Davis noted that the district's position over the last couple of years has been to move Levittown scores from better than the state to better than the county. He explained that the first countywide comparison, being 4th grade math results, for Levittown is very strong. Davis said that in this exam, Levittown's scores are significantly higher than the county scores.
In the 8th grade math scores the Levittown school district scored slightly below the county midpoint. Although the average for the district was below the midpoint there was some difference between Salk and Wisdom Lane Middle Schools, with Salk scoring moderately above the midpoint and Wisdom scoring somewhat below the midpoint. Davis noted that with regard to absolute scores for this test, there was only a four point difference between the two middle schools, indicating that a cluster of schools around the county must have fallen into the numbers between the schools to make one school fall below the midpoint and another be above it with only four points difference.

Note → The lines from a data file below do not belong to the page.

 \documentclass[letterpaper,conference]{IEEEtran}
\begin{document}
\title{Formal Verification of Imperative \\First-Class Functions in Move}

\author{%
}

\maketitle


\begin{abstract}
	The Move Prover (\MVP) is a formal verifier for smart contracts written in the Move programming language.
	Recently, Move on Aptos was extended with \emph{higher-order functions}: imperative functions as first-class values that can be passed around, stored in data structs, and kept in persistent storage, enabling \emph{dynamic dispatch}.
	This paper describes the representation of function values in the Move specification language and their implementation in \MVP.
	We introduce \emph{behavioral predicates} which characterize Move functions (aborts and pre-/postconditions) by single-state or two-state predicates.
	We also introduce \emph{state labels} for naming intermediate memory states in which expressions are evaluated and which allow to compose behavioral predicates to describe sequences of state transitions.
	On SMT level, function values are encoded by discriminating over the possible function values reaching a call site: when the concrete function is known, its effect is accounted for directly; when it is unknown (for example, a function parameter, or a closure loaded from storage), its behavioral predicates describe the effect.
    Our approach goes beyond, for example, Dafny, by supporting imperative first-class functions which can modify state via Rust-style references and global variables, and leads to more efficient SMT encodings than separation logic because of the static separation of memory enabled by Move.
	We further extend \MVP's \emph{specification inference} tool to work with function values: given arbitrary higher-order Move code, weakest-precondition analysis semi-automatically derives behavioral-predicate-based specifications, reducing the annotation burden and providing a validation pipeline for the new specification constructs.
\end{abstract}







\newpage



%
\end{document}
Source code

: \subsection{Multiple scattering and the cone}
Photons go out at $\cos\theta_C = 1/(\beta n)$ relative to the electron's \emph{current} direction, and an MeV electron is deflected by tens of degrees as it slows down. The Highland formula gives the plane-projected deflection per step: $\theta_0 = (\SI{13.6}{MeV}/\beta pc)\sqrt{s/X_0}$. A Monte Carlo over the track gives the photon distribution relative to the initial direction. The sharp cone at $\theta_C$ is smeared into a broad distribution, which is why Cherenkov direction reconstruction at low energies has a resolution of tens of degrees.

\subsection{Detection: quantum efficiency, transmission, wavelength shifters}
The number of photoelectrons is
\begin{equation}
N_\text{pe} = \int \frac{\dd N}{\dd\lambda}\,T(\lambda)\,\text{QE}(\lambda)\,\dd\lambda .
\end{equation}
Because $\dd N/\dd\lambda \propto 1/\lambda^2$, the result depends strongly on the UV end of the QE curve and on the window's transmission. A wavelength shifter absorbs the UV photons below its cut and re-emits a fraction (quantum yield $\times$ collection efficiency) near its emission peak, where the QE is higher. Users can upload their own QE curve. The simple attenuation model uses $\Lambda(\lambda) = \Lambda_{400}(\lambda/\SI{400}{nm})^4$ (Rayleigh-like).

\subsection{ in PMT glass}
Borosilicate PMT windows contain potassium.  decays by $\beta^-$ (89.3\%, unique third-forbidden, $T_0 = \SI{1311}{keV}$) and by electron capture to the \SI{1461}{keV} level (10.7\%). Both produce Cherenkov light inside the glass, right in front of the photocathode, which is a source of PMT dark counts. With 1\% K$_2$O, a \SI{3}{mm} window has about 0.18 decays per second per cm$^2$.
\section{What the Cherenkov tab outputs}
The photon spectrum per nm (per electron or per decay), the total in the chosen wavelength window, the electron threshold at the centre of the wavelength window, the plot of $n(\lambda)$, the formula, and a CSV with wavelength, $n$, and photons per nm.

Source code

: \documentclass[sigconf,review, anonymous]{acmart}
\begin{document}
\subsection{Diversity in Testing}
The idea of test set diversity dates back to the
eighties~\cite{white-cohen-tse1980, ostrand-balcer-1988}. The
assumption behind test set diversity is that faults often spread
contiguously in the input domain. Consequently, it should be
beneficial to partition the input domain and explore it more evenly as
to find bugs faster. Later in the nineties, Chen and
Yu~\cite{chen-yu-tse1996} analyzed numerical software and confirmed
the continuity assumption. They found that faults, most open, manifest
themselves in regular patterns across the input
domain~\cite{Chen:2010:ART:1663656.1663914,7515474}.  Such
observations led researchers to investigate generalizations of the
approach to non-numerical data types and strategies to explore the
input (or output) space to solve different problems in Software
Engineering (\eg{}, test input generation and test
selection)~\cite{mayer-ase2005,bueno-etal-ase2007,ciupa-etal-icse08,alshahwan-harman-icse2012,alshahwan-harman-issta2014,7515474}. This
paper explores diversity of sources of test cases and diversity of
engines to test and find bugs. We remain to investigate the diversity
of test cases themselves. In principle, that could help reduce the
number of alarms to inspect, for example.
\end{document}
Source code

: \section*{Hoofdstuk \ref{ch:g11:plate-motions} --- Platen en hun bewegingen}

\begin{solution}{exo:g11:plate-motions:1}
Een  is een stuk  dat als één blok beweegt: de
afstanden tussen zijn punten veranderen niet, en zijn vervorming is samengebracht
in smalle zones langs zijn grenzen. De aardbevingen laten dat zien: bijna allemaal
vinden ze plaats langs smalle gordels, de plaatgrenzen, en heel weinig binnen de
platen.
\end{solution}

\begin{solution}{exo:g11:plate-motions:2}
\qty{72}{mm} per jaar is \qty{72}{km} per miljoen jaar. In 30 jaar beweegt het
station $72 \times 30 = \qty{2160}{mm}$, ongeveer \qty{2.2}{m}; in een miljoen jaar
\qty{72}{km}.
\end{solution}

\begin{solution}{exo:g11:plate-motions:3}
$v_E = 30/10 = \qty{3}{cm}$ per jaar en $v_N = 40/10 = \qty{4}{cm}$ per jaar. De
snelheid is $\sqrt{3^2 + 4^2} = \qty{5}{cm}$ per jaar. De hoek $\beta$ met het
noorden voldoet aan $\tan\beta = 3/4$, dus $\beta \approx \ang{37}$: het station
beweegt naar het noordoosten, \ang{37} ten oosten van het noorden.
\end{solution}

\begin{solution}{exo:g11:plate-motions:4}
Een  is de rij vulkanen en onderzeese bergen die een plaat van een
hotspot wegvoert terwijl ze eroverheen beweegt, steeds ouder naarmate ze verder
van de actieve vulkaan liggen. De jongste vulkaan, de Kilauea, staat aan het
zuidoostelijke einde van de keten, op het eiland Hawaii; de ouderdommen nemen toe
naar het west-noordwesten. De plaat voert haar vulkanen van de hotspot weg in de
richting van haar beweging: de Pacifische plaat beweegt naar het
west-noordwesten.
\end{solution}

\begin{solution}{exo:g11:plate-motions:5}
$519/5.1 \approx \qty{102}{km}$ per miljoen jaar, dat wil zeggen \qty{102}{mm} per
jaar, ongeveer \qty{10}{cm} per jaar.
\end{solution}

There was also a difference between the two schools in the 8th grade ELA exam but both schools fell below the county midpoint in these results. According to Davis Wisdom fell moderately below the midpoint while Salk only fell slightly below the midpoint, with again only four points separating the two absolute scores.
Davis again stressed that the district is focusing their efforts at this point on raising all the scores to at or above the county level. "It looks like that's the case in the elementary scores in math and the ELA scores received at the end of last year," said Davis. He noted that though last year's high school results were below the county level, the district fully expects them to be at or above the county level this year. He added that the real concern at this point is the middle school scores and suggested that the district take a look at these scores when considering the budget for the coming year. Although he cannot pinpoint why the scores in the middle school are below the county level Davis believes that more time needs to be spent on basic skills in the middle school.
"Overall the scores certainly show movement in the upward direction over the last two years with state results. There's been significant movement over the last dozen years, as we move from the state average to the county average," concluded Davis. "I would like to see the middle school scores be a little bit higher and hopefully we'll be able to talk about that and do something about that in the upcoming years."